**Saved entries:**
---

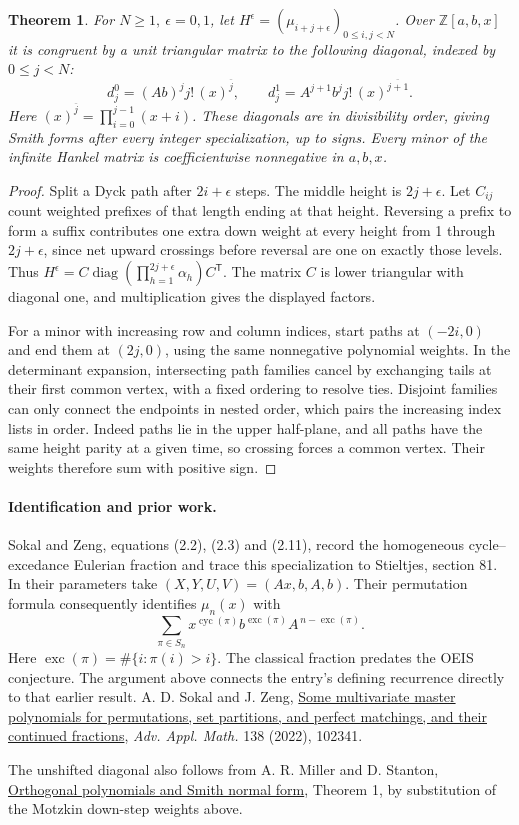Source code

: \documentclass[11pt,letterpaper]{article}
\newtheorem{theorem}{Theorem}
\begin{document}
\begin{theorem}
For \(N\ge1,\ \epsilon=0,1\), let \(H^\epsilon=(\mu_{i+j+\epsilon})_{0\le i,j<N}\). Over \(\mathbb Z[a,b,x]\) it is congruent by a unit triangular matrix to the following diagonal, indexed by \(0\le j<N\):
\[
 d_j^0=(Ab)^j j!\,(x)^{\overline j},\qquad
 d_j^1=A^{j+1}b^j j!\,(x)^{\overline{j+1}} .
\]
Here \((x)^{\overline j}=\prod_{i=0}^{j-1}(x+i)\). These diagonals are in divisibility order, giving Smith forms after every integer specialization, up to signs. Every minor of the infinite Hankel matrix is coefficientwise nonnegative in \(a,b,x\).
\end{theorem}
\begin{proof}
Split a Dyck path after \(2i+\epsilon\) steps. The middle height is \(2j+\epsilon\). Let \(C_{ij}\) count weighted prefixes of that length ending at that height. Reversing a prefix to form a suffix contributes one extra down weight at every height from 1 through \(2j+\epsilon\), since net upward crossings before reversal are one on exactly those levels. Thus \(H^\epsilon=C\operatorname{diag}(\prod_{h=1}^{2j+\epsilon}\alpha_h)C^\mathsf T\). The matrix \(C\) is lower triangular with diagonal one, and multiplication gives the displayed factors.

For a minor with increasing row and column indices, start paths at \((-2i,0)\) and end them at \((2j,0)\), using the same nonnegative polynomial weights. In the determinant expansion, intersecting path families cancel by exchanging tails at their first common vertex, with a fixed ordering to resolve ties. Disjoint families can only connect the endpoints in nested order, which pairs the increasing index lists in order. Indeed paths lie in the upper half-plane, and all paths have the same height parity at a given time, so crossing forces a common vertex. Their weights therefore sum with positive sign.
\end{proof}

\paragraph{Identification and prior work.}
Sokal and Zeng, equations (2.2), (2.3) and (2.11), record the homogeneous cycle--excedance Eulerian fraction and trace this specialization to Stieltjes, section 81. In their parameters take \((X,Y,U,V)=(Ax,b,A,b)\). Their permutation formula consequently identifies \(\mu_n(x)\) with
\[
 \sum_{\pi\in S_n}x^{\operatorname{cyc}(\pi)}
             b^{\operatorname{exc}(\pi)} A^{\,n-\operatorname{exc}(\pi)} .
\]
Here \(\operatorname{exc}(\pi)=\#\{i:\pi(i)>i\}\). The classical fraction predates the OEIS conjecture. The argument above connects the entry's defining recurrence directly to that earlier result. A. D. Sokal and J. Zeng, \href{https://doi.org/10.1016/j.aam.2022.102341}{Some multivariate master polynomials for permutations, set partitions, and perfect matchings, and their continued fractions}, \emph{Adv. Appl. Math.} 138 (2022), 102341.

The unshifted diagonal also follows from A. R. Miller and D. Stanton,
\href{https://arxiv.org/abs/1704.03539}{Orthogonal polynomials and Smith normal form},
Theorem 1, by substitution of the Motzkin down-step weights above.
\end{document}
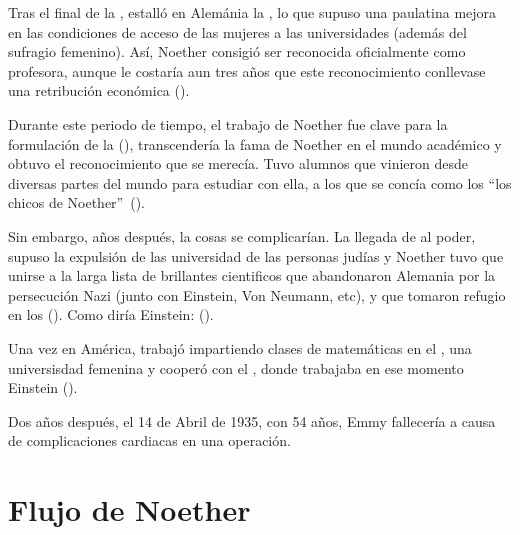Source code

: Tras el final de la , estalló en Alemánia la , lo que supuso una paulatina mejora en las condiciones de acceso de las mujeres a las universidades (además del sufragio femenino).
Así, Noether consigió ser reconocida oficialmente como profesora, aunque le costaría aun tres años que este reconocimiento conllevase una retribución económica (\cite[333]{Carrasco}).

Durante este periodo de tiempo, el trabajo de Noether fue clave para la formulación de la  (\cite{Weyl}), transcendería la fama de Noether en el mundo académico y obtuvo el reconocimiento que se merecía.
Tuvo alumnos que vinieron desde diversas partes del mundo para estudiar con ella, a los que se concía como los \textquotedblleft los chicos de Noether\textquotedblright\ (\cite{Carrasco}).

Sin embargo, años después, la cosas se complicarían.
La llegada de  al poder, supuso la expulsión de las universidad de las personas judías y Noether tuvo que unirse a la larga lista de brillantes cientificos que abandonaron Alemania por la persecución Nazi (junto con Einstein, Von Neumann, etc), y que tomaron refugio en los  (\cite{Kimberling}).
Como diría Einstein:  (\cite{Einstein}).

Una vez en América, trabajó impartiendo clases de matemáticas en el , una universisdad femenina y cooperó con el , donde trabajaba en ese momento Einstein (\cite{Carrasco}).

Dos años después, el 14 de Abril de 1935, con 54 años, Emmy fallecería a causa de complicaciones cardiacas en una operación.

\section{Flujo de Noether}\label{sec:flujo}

---

**Exercise details:**
From the records above, quote word for word only the lines beginning at the line that has "138 (2022), 102341." and stopping after the line that has "Una vez en América, trabajó". Omit the pictures.

**Task solution:**
Here \(\operatorname{exc}(\pi)=\#\{i:\pi(i)>i\}\). The classical fraction predates the OEIS conjecture. The argument above connects the entry's defining recurrence directly to that earlier result. A. D. Sokal and J. Zeng, \href{https://doi.org/10.1016/j.aam.2022.102341}{Some multivariate master polynomials for permutations, set partitions, and perfect matchings, and their continued fractions}, \emph{Adv. Appl. Math.} 138 (2022), 102341.

The unshifted diagonal also follows from A. R. Miller and D. Stanton,
\href{https://arxiv.org/abs/1704.03539}{Orthogonal polynomials and Smith normal form},
Theorem 1, by substitution of the Motzkin down-step weights above.
\end{document}
Source code

: Tras el final de la , estalló en Alemánia la , lo que supuso una paulatina mejora en las condiciones de acceso de las mujeres a las universidades (además del sufragio femenino).
Así, Noether consigió ser reconocida oficialmente como profesora, aunque le costaría aun tres años que este reconocimiento conllevase una retribución económica (\cite[333]{Carrasco}).

Durante este periodo de tiempo, el trabajo de Noether fue clave para la formulación de la  (\cite{Weyl}), transcendería la fama de Noether en el mundo académico y obtuvo el reconocimiento que se merecía.
Tuvo alumnos que vinieron desde diversas partes del mundo para estudiar con ella, a los que se concía como los \textquotedblleft los chicos de Noether\textquotedblright\ (\cite{Carrasco}).

Sin embargo, años después, la cosas se complicarían.
La llegada de  al poder, supuso la expulsión de las universidad de las personas judías y Noether tuvo que unirse a la larga lista de brillantes cientificos que abandonaron Alemania por la persecución Nazi (junto con Einstein, Von Neumann, etc), y que tomaron refugio en los  (\cite{Kimberling}).
Como diría Einstein:  (\cite{Einstein}).

Una vez en América, trabajó impartiendo clases de matemáticas en el , una universisdad femenina y cooperó con el , donde trabajaba en ese momento Einstein (\cite{Carrasco}).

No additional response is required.